#### Work to complete:
Find the line holding "会谈中，习主席指出马科斯是2" in the entries below. Give it again exactly, along with every line after it up to and including the line holding "针对不断上升的全球安全挑战、".

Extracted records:
-=-=-

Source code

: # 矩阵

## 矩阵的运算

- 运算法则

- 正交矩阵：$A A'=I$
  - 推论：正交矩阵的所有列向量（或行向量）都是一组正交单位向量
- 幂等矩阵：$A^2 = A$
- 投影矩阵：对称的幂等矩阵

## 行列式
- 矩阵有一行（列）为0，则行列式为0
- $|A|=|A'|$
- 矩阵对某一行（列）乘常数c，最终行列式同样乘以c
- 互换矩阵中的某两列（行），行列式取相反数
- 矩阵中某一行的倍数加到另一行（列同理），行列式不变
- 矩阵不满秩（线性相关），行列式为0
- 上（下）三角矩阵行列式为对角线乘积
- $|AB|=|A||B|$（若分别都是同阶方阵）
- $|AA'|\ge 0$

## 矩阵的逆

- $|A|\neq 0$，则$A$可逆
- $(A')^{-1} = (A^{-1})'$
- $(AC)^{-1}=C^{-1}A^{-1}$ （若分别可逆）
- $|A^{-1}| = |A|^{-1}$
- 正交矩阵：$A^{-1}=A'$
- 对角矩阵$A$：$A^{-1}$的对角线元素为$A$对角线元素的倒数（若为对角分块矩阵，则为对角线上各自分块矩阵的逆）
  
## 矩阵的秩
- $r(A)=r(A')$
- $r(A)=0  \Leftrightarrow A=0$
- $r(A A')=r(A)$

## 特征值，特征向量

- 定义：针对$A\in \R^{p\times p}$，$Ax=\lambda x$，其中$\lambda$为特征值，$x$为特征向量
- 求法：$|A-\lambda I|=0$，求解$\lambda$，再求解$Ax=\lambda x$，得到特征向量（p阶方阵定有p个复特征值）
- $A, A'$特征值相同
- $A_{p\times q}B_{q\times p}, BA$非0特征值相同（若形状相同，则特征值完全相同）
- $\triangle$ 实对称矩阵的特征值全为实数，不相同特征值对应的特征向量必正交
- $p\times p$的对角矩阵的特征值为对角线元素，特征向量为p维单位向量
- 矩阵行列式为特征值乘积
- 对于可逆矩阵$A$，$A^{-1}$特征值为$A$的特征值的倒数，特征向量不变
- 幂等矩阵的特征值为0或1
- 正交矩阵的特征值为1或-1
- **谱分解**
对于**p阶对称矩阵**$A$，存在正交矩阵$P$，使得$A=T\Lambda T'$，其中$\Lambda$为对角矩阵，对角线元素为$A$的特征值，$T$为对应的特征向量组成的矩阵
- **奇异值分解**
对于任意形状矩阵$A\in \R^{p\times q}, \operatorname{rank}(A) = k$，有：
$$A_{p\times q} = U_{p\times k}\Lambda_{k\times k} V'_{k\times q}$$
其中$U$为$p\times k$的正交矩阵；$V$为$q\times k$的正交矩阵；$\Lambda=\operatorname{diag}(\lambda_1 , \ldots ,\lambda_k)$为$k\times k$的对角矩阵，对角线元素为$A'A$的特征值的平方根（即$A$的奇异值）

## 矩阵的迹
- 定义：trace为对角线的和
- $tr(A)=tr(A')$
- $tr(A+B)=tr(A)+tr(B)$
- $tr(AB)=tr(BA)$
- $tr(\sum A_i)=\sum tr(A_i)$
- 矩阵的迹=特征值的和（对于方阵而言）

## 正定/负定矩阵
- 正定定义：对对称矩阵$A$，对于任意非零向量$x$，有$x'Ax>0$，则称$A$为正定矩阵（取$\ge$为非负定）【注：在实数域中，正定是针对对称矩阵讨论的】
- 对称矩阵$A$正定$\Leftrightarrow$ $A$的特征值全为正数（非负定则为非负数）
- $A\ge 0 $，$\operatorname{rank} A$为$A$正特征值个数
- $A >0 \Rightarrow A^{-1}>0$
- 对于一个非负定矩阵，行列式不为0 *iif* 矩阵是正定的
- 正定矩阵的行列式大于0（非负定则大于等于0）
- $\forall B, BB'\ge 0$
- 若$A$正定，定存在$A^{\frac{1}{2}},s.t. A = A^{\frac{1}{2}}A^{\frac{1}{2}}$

-=-=-

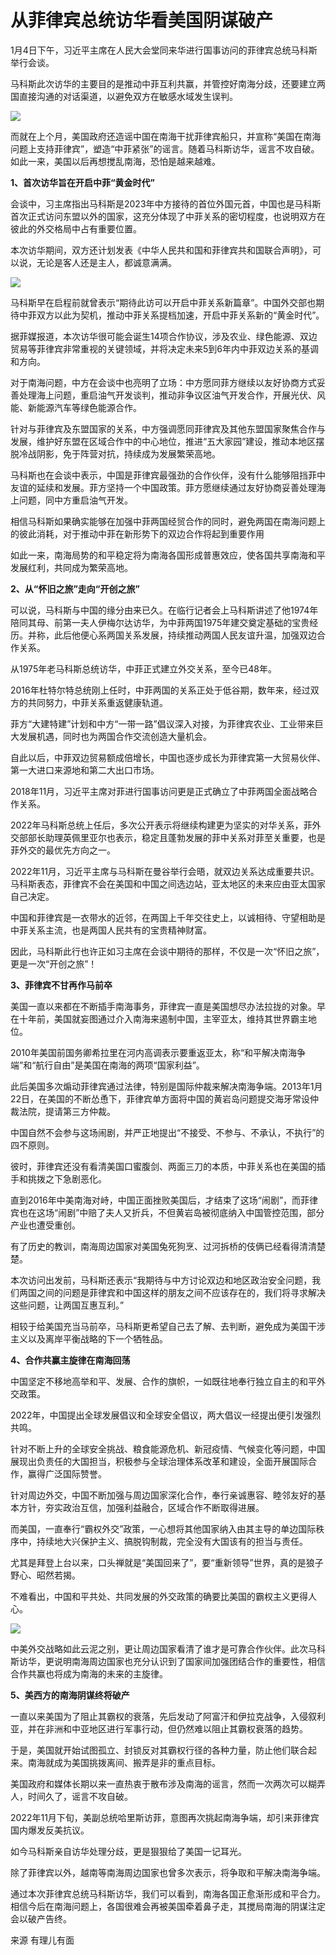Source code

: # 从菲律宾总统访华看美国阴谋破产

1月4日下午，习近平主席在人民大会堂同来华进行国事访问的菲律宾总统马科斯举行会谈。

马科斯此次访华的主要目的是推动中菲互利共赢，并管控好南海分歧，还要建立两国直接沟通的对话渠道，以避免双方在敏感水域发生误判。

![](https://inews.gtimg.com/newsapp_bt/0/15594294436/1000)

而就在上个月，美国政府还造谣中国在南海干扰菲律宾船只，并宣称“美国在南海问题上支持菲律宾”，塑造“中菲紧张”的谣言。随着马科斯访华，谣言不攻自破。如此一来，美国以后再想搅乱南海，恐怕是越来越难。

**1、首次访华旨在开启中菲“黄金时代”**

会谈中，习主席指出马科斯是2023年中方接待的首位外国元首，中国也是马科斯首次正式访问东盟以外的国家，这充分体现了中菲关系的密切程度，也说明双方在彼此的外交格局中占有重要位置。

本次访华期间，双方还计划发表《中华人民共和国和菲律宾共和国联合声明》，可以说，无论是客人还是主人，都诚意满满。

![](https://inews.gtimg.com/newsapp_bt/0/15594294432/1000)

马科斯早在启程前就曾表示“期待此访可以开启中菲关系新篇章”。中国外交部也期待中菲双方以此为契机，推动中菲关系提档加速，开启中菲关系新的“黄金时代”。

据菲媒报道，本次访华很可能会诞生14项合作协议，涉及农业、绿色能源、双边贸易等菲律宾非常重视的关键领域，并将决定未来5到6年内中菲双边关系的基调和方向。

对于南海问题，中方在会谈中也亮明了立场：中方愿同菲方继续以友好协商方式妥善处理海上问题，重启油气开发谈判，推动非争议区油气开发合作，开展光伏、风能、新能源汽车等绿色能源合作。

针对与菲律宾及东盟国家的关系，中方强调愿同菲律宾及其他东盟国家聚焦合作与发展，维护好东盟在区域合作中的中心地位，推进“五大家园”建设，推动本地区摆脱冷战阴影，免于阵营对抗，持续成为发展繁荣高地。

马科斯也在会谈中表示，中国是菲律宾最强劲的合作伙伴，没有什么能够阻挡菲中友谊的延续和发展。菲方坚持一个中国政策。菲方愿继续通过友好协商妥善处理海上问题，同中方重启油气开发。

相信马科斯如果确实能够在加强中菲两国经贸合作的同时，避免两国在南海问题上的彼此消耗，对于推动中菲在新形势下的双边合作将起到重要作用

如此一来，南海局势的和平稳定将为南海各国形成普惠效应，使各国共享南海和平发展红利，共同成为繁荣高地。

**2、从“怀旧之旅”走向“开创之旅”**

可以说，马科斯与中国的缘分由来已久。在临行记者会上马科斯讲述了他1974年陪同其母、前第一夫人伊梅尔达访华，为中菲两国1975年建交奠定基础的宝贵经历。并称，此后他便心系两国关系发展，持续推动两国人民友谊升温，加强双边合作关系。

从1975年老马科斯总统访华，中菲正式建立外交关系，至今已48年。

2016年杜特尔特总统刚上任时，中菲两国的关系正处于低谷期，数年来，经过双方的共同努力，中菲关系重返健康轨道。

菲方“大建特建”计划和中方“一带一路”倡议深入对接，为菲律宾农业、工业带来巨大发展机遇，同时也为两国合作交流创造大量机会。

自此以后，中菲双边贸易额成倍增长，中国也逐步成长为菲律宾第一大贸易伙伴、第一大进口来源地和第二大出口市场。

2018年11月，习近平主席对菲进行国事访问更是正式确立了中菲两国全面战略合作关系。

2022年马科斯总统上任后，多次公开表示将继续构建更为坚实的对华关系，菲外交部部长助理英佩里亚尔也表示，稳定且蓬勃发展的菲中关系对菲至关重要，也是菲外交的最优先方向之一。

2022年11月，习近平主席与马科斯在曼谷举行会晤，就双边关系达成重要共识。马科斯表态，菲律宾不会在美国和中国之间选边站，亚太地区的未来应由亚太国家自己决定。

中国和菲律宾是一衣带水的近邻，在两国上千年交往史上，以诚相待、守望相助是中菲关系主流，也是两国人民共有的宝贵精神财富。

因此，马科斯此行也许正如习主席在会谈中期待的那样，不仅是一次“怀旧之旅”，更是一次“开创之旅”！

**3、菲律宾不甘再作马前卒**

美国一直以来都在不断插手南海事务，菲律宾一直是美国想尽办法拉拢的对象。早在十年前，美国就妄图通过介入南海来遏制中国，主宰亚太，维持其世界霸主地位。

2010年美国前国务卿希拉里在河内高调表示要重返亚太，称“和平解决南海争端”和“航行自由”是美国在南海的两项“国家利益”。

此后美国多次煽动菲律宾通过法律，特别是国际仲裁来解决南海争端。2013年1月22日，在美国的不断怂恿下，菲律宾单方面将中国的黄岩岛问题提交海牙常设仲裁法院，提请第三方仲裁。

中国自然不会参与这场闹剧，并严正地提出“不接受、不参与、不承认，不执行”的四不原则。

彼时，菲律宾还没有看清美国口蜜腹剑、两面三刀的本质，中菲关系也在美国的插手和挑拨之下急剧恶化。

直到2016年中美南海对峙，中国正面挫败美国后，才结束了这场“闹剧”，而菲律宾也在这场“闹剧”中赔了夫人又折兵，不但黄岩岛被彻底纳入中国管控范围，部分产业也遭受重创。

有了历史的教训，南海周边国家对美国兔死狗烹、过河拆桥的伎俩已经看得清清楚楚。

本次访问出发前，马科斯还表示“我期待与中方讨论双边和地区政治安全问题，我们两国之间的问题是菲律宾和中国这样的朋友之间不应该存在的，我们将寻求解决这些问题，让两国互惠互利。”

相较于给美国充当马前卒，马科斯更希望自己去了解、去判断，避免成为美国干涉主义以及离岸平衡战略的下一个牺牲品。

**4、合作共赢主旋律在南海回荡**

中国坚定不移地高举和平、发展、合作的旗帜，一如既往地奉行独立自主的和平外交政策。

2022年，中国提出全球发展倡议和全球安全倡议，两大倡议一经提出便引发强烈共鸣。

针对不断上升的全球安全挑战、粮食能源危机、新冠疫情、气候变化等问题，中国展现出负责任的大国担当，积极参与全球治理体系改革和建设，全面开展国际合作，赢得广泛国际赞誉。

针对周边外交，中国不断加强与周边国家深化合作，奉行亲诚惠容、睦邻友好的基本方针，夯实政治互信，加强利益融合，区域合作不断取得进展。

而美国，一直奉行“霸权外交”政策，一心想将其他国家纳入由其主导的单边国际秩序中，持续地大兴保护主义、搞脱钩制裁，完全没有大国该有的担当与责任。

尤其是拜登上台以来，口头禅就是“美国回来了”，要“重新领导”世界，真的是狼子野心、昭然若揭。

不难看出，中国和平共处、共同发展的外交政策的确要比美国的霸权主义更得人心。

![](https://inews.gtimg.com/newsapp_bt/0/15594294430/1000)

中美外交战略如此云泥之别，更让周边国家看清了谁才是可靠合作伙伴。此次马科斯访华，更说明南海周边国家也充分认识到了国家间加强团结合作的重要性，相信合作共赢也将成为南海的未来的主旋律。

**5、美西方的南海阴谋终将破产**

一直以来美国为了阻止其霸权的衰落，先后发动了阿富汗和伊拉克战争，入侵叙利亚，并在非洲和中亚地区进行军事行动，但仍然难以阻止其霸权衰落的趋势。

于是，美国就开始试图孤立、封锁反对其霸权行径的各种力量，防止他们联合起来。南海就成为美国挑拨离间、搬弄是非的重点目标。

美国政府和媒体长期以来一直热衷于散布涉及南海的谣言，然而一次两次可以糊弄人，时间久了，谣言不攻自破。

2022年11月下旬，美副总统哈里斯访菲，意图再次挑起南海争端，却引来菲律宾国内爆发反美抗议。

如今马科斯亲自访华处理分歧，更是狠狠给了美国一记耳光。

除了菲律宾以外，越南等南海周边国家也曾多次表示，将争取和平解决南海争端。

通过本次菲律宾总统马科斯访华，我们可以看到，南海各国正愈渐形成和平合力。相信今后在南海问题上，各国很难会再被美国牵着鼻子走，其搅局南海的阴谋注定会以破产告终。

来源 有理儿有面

-=-=-

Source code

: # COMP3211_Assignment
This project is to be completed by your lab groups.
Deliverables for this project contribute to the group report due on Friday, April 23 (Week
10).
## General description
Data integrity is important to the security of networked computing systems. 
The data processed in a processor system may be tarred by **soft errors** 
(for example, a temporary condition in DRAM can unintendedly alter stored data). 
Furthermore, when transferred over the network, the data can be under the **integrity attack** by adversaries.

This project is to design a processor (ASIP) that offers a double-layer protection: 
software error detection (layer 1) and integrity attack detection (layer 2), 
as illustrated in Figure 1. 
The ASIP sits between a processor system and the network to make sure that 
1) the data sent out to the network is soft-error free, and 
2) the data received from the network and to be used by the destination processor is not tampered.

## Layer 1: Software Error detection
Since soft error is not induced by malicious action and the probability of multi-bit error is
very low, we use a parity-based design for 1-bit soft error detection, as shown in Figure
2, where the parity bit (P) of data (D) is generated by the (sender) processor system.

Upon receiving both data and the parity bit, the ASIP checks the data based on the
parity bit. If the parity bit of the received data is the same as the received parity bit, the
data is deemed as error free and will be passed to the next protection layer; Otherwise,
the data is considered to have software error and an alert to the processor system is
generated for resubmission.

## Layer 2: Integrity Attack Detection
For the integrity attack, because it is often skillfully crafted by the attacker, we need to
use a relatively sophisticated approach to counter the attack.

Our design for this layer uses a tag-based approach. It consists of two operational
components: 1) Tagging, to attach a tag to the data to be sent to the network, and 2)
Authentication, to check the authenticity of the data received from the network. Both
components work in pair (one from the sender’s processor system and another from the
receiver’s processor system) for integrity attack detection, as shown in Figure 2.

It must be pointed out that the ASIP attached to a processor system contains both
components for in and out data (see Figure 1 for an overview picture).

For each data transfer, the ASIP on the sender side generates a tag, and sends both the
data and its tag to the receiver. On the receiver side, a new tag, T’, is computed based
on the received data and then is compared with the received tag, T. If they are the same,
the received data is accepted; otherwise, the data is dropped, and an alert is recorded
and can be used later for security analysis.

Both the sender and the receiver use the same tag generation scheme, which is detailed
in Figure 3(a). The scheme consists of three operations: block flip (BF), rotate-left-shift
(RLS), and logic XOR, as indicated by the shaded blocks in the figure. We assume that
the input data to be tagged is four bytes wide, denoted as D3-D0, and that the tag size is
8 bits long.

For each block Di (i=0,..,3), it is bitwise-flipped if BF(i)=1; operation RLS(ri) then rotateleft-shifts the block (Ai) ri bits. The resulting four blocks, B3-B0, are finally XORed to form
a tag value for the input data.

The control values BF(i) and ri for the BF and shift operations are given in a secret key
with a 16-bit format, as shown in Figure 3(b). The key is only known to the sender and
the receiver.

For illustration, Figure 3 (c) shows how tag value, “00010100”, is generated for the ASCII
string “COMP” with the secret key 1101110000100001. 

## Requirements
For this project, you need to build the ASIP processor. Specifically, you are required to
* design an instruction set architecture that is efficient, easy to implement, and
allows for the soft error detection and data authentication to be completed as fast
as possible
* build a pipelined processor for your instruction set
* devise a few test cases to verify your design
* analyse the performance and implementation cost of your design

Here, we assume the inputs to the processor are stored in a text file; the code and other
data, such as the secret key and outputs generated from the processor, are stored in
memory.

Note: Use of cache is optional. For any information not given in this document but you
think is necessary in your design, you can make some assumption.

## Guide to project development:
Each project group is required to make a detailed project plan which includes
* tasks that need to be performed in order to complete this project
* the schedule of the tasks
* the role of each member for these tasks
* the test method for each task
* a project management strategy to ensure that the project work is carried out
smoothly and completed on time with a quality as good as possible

-=-=-

#### Solved exercise:
会谈中，习主席指出马科斯是2023年中方接待的首位外国元首，中国也是马科斯首次正式访问东盟以外的国家，这充分体现了中菲关系的密切程度，也说明双方在彼此的外交格局中占有重要位置。

本次访华期间，双方还计划发表《中华人民共和国和菲律宾共和国联合声明》，可以说，无论是客人还是主人，都诚意满满。

![](https://inews.gtimg.com/newsapp_bt/0/15594294432/1000)

马科斯早在启程前就曾表示“期待此访可以开启中菲关系新篇章”。中国外交部也期待中菲双方以此为契机，推动中菲关系提档加速，开启中菲关系新的“黄金时代”。

据菲媒报道，本次访华很可能会诞生14项合作协议，涉及农业、绿色能源、双边贸易等菲律宾非常重视的关键领域，并将决定未来5到6年内中菲双边关系的基调和方向。

对于南海问题，中方在会谈中也亮明了立场：中方愿同菲方继续以友好协商方式妥善处理海上问题，重启油气开发谈判，推动非争议区油气开发合作，开展光伏、风能、新能源汽车等绿色能源合作。

针对与菲律宾及东盟国家的关系，中方强调愿同菲律宾及其他东盟国家聚焦合作与发展，维护好东盟在区域合作中的中心地位，推进“五大家园”建设，推动本地区摆脱冷战阴影，免于阵营对抗，持续成为发展繁荣高地。

马科斯也在会谈中表示，中国是菲律宾最强劲的合作伙伴，没有什么能够阻挡菲中友谊的延续和发展。菲方坚持一个中国政策。菲方愿继续通过友好协商妥善处理海上问题，同中方重启油气开发。

相信马科斯如果确实能够在加强中菲两国经贸合作的同时，避免两国在南海问题上的彼此消耗，对于推动中菲在新形势下的双边合作将起到重要作用

如此一来，南海局势的和平稳定将为南海各国形成普惠效应，使各国共享南海和平发展红利，共同成为繁荣高地。

**2、从“怀旧之旅”走向“开创之旅”**

可以说，马科斯与中国的缘分由来已久。在临行记者会上马科斯讲述了他1974年陪同其母、前第一夫人伊梅尔达访华，为中菲两国1975年建交奠定基础的宝贵经历。并称，此后他便心系两国关系发展，持续推动两国人民友谊升温，加强双边合作关系。

从1975年老马科斯总统访华，中菲正式建立外交关系，至今已48年。

2016年杜特尔特总统刚上任时，中菲两国的关系正处于低谷期，数年来，经过双方的共同努力，中菲关系重返健康轨道。

菲方“大建特建”计划和中方“一带一路”倡议深入对接，为菲律宾农业、工业带来巨大发展机遇，同时也为两国合作交流创造大量机会。

自此以后，中菲双边贸易额成倍增长，中国也逐步成长为菲律宾第一大贸易伙伴、第一大进口来源地和第二大出口市场。

2018年11月，习近平主席对菲进行国事访问更是正式确立了中菲两国全面战略合作关系。

2022年马科斯总统上任后，多次公开表示将继续构建更为坚实的对华关系，菲外交部部长助理英佩里亚尔也表示，稳定且蓬勃发展的菲中关系对菲至关重要，也是菲外交的最优先方向之一。

2022年11月，习近平主席与马科斯在曼谷举行会晤，就双边关系达成重要共识。马科斯表态，菲律宾不会在美国和中国之间选边站，亚太地区的未来应由亚太国家自己决定。

中国和菲律宾是一衣带水的近邻，在两国上千年交往史上，以诚相待、守望相助是中菲关系主流，也是两国人民共有的宝贵精神财富。

因此，马科斯此行也许正如习主席在会谈中期待的那样，不仅是一次“怀旧之旅”，更是一次“开创之旅”！

**3、菲律宾不甘再作马前卒**

美国一直以来都在不断插手南海事务，菲律宾一直是美国想尽办法拉拢的对象。早在十年前，美国就妄图通过介入南海来遏制中国，主宰亚太，维持其世界霸主地位。

2010年美国前国务卿希拉里在河内高调表示要重返亚太，称“和平解决南海争端”和“航行自由”是美国在南海的两项“国家利益”。

此后美国多次煽动菲律宾通过法律，特别是国际仲裁来解决南海争端。2013年1月22日，在美国的不断怂恿下，菲律宾单方面将中国的黄岩岛问题提交海牙常设仲裁法院，提请第三方仲裁。

中国自然不会参与这场闹剧，并严正地提出“不接受、不参与、不承认，不执行”的四不原则。

彼时，菲律宾还没有看清美国口蜜腹剑、两面三刀的本质，中菲关系也在美国的插手和挑拨之下急剧恶化。

直到2016年中美南海对峙，中国正面挫败美国后，才结束了这场“闹剧”，而菲律宾也在这场“闹剧”中赔了夫人又折兵，不但黄岩岛被彻底纳入中国管控范围，部分产业也遭受重创。

有了历史的教训，南海周边国家对美国兔死狗烹、过河拆桥的伎俩已经看得清清楚楚。

本次访问出发前，马科斯还表示“我期待与中方讨论双边和地区政治安全问题，我们两国之间的问题是菲律宾和中国这样的朋友之间不应该存在的，我们将寻求解决这些问题，让两国互惠互利。”

相较于给美国充当马前卒，马科斯更希望自己去了解、去判断，避免成为美国干涉主义以及离岸平衡战略的下一个牺牲品。

**4、合作共赢主旋律在南海回荡**

中国坚定不移地高举和平、发展、合作的旗帜，一如既往地奉行独立自主的和平外交政策。

2022年，中国提出全球发展倡议和全球安全倡议，两大倡议一经提出便引发强烈共鸣。

针对不断上升的全球安全挑战、粮食能源危机、新冠疫情、气候变化等问题，中国展现出负责任的大国担当，积极参与全球治理体系改革和建设，全面开展国际合作，赢得广泛国际赞誉。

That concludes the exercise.